Each router in the baseline RapidLink architecture consists of *two full-cycle wormhole sub-routers* of *W*-bits each, as depicted in Fig. 3. The output of the two sub-routers is timeshared on a *W*-bit inter-router link using both edges of the clock. For half a clock period (e.g., during the positive phase of the clock), the link is traversed by flits of sub-router 0, while during the other half of the clock period (e.g., the negative phase), flits of sub-router 1 use the link. The two sub-routers operate locally on opposite clock edges and they connect to sub-routers with opposite clock edges downstream, due to the half-cycle link traversal.

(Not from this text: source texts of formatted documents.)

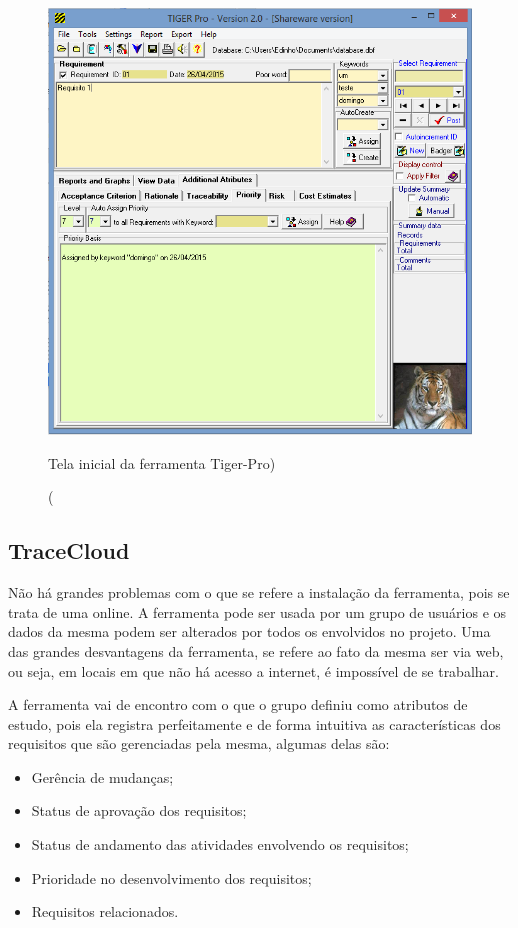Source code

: \begin{figure}[!htb]
\centering
\includegraphics[scale=0.6]{figuras/tiger-pro.png}
\caption(Tela inicial da ferramenta Tiger-Pro)
\end{figure}

\subsection{TraceCloud}
Não há grandes problemas com o que se refere a instalação da ferramenta, pois se trata de uma online. A ferramenta pode ser usada por um grupo de usuários e os dados da mesma podem ser alterados por todos os envolvidos no projeto. Uma das grandes desvantagens da ferramenta, se refere ao fato da mesma ser via web, ou seja, em locais em que não há acesso a internet, é impossível de se trabalhar.

A ferramenta vai de encontro com o que o grupo definiu como atributos de estudo, pois ela registra perfeitamente e de forma intuitiva as características dos requisitos que são gerenciadas pela mesma, algumas delas são:
\begin{itemize}
  \item Gerência de mudanças;
  \item Status de aprovação dos requisitos;
  \item Status de andamento das atividades envolvendo os requisitos;
  \item Prioridade no desenvolvimento dos requisitos;
  \item Requisitos relacionados.
\end{itemize}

The output data of each sub-router is fed into a shared Double-Edge Triggered (DET) register. Each DET register consists of two latches placed in parallel, which are enabled on opposite phases of the clock, and an output multiplexer driven by the clock signal [21]. Thus, DET registers incur marginal overhead, as compared to generic single-edge-triggered registers, which are also built using two latches (master and slave latches placed in series). The clock signal driving the multiplexer of the DET register is appropriately gated when no new valid flits arrive from any of the sub-routers, thus preventing unnecessary switching activity on the DDR link.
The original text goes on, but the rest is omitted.